È una settimana che cerco di contattare Colton Gallagher, ma niente.

La sua segretaria mi ha già risposto che non è interessato alla mia proposta.

Beh, certo, perché, ovviamente, prima di accettare qualsiasi incontro lui deve sapere in anticipo di che si tratta e quindi io sono stata costretta a spifferare alla segretaria dell'intervista sul club.

Quell'uomo è irraggiungibile e pare essere il classico tipo che quando dice no è no.

Ma non aveva mai incontrato la sottoscritta, prima. Ayla Street non si arrende, Ayla Street le tenta tutte prima di ammettere di aver fallito.

Ecco perché ho fatto una cosa folle. Ho chiamato il mio collega Lou e gli ho chiesto di piazzarsi per l'intera giornata sotto la sua azienda più importante, la Gallagher, quella che porta il suo nome, produce petrolio e finanzia un sacco di progetti no profit.

Sono le sette di sera ma non ho ancora notizie. Colton non è né entrato né uscito da quell'ufficio.

Lou non mi ha chiamata e io sento di stare a tanto così dall'arrendermi.

Ma quando il mio cellulare squilla e leggo il nome di Lou, un barlume di piccolissima speranza si accende in me.

«Dimmi che l'hai trovato!»

«È appena entrato in azienda, fa presto, potrebbe essere qui solo per recuperare dei documenti, per quanto ne sappiamo.»

«Grazie, grazie, grazie, Lou. Ti devo un favore!»

«Anche due, bionda. In bocca al lupo» dice, ironico.

«Viva il lupo, Lou!»

Attacco la chiamata e fuggo da casa mia neanche stessi scappando da un rapitore.

È la mia unica occasione per parlare con lui, convincerlo almeno ad ascoltarmi.

È la mia unica occasione per non deludere Dina e non me la farò scappare.

***

Di sotto, mi annuncio alla security e invento di avere appuntamento con Gallagher, anche se non è vero.

Mi perquisiscono e poi mi lasciano passare.

Prendo l'ascensore che mi porta al decimo piano e quando esco da lì, mi sorprendo di tanta magnificenza.

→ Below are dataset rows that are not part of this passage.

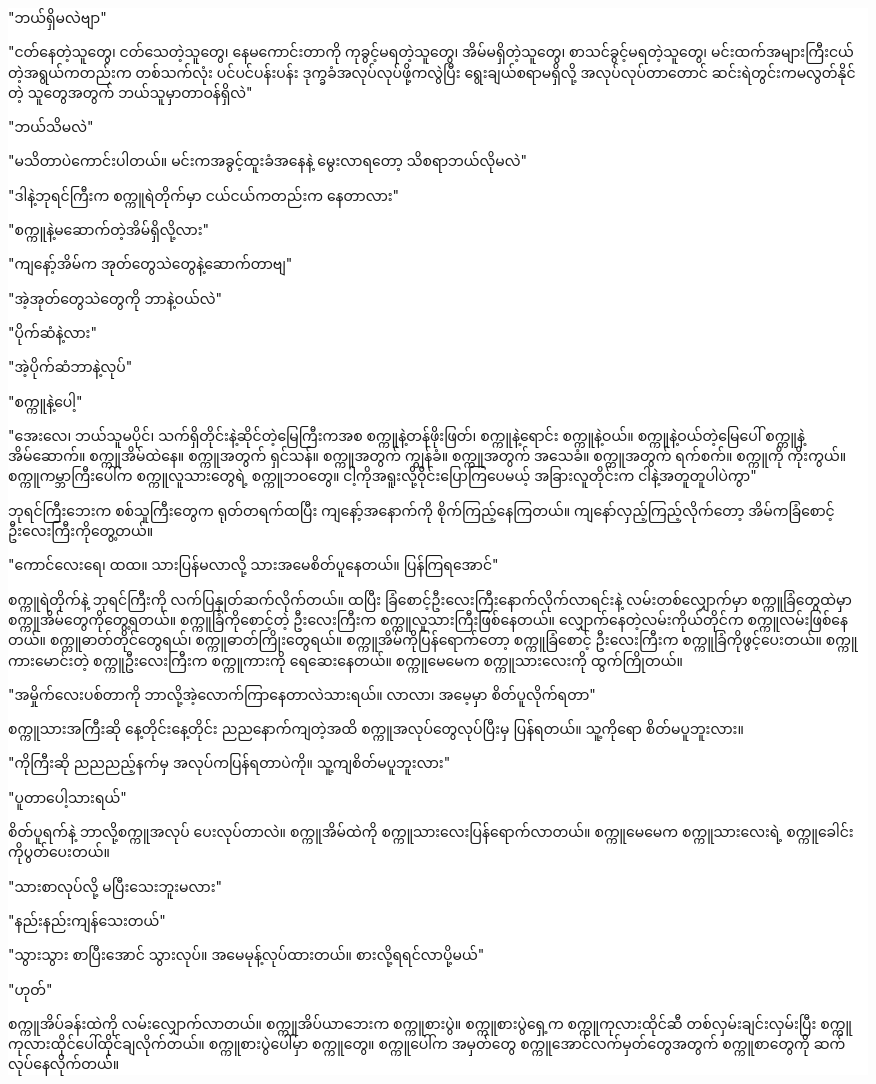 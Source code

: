 "ဘယ်ရှိမလဲဗျာ"

"ငတ်နေတဲ့သူတွေ၊ ငတ်သေတဲ့သူတွေ၊ နေမကောင်းတာကို ကုခွင့်မရတဲ့သူတွေ၊ အိမ်မရှိတဲ့သူတွေ၊ စာသင်ခွင့်မရတဲ့သူတွေ၊ မင်းထက်အများကြီးငယ်တဲ့အရွယ်ကတည်းက တစ်သက်လုံး ပင်ပင်ပန်းပန်း ဒုက္ခခံအလုပ်လုပ်ဖို့ကလွဲပြီး ရွေးချယ်စရာမရှိလို့ အလုပ်လုပ်တာတောင် ဆင်းရဲတွင်းကမလွတ်နိုင်တဲ့ သူတွေအတွက် ဘယ်သူမှာတာဝန်ရှိလဲ"

"ဘယ်သိမလဲ"

"မသိတာပဲကောင်းပါတယ်။ မင်းကအခွင့်ထူးခံအနေနဲ့ မွေးလာရတော့ သိစရာဘယ်လိုမလဲ"

"ဒါနဲ့ဘုရင်ကြီးက စက္ကူရဲတိုက်မှာ ငယ်ငယ်ကတည်းက နေတာလား"

"စက္ကူနဲ့မဆောက်တဲ့အိမ်ရှိလို့လား"

"ကျနော့်အိမ်က အုတ်တွေသဲတွေနဲ့ဆောက်တာဗျ"

"အဲ့အုတ်တွေသဲတွေကို ဘာနဲ့ဝယ်လဲ"

"ပိုက်ဆံနဲ့လား"

"အဲ့ပိုက်ဆံဘာနဲ့လုပ်"

"စက္ကူနဲ့ပေါ့"

"အေးလေ၊ ဘယ်သူမပိုင်၊ သက်ရှိတိုင်းနဲ့ဆိုင်တဲ့မြေကြီးကအစ စက္ကူနဲ့တန်ဖိုးဖြတ်၊ စက္ကူနဲ့ရောင်း စက္ကူနဲ့ဝယ်။ စက္ကူနဲ့ဝယ်တဲ့မြေပေါ် စက္ကူနဲ့ အိမ်ဆောက်။ စက္ကူအိမ်ထဲနေ။ စက္ကူအတွက် ရှင်သန်။ စက္ကူအတွက် ကျွန်ခံ။ စက္ကူအတွက် အသေခံ။ စက္ကူအတွက် ရက်စက်။ စက္ကူကို ကိုးကွယ်။ စက္ကူကမ္ဘာကြီးပေါ်က စက္ကူလူသားတွေရဲ့ စက္ကူဘဝတွေ။ ငါ့ကိုအရူးလို့ဝိုင်းပြောကြပေမယ့် အခြားလူတိုင်းက ငါနဲ့အတူတူပါပဲကွာ"

ဘုရင်ကြီးဘေးက စစ်သူကြီးတွေက ရုတ်တရက်ထပြီး ကျနော့်အနောက်ကို စိုက်ကြည့်နေကြတယ်။ ကျနော်လှည့်ကြည့်လိုက်တော့ အိမ်ကခြံစောင့် ဦးလေးကြီးကိုတွေ့တယ်။ 

"ကောင်လေးရေ၊ ထထ။ သားပြန်မလာလို့ သားအမေစိတ်ပူနေတယ်။ ပြန်ကြရအောင်"

စက္ကူရဲတိုက်နဲ့ ဘုရင်ကြီးကို လက်ပြနှုတ်ဆက်လိုက်တယ်။ ထပြီး ခြံစောင့်ဦးလေးကြီးနောက်လိုက်လာရင်းနဲ့ လမ်း‌တစ်လျှောက်မှာ စက္ကူခြံတွေထဲမှာ စက္ကူအိမ်တွေကိုတွေ့ရတယ်။ စက္ကူခြံကိုစောင့်တဲ့ ဦးလေးကြီးက စက္ကူလူသားကြီးဖြစ်နေတယ်။ လျှောက်နေတဲ့လမ်းကိုယ်တိုင်က စက္ကူလမ်းဖြစ်နေတယ်။ စက္ကူဓာတ်တိုင်တွေရယ်၊ စက္ကူဓာတ်ကြိုးတွေရယ်။ စက္ကူအိမ်ကိုပြန်ရောက်တော့ စက္ကူခြံစောင့် ဦးလေးကြီးက စက္ကူခြံကိုဖွင့်ပေးတယ်။ စက္ကူကားမောင်းတဲ့ စက္ကူဦးလေးကြီးက စက္ကူကားကို ရေဆေးနေတယ်။ စက္ကူမေမေက စက္ကူသား‌လေးကို ထွက်ကြိုတယ်။ 

"အမှိုက်လေးပစ်တာကို ဘာလို့အဲ့လောက်ကြာနေတာလဲသားရယ်။ လာလာ၊ အမေ့မှာ စိတ်ပူလိုက်ရတာ"

စက္ကူသားအကြီးဆို နေ့တိုင်းနေ့တိုင်း ညညနောက်ကျတဲ့အထိ စက္ကူအလုပ်တွေလုပ်ပြီးမှ ပြန်ရတယ်။ သူ့ကိုရော စိတ်မပူဘူးလား။

"ကိုကြီးဆို ညညညည့်နက်မှ အလုပ်ကပြန်ရတာပဲကို။ သူ့ကျစိတ်မပူဘူးလား"

"ပူတာပေါ့သားရယ်"

စိတ်ပူရက်နဲ့ ဘာလို့စက္ကူအလုပ် ပေးလုပ်တာလဲ။ စက္ကူအိမ်ထဲကို စက္ကူသားလေးပြန်ရောက်လာတယ်။ စက္ကူမေမေက စက္ကူသားလေးရဲ့ စက္ကူခေါင်းကိုပွတ်ပေးတယ်။

"သားစာလုပ်လို့ မပြီးသေးဘူးမလား"

"နည်းနည်းကျန်သေးတယ်"

"သွားသွား စာပြီးအောင် သွားလုပ်။ အမေမုန့်လုပ်ထားတယ်။ စားလို့ရရင်လာပို့မယ်"

"ဟုတ်"

စက္ကူအိပ်ခန်းထဲကို လမ်းလျှောက်လာတယ်။ စက္ကူအိပ်ယာဘေးက စက္ကူစားပွဲ။ စက္ကူစားပွဲရှေ့က စက္ကူကုလားထိုင်ဆီ တစ်လှမ်းချင်းလှမ်းပြီး စက္ကူကုလားထိုင်‌ပေါ်ထိုင်ချလိုက်တယ်။ စက္ကူစားပွဲပေါ်မှာ စက္ကူတွေ။ စက္ကူပေါ်က အမှတ်တွေ စက္ကူအောင်လက်မှတ်တွေအတွက် စက္ကူစာတွေကို ဆက်လုပ်နေလိုက်တယ်။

Un corridoio lunghissimo mi indica che sto per varcare il regno dell'uomo più ricco della città, Colton Gallagher.

Le pareti sono di un colore tenue, tra il beige e il giallino, e la fascia che ricopre la parte alta del muro è particolarissima, blu e oro, così oro da chiedermi se non sia stata creata con la polvere di quel metallo prezioso.

Sistemo la borsetta sotto la spalla e cammino piano sui miei tacchi alti.

Mi sono messa in tiro perché... dio, forse sto davvero perdendo il lume della ragione, ma devo seguire le indicazioni di Dina e sfruttare tutte le mie carte.

Ho indosso un tubino marrone che ha due spacchetti sui lati e delle scarpe beige.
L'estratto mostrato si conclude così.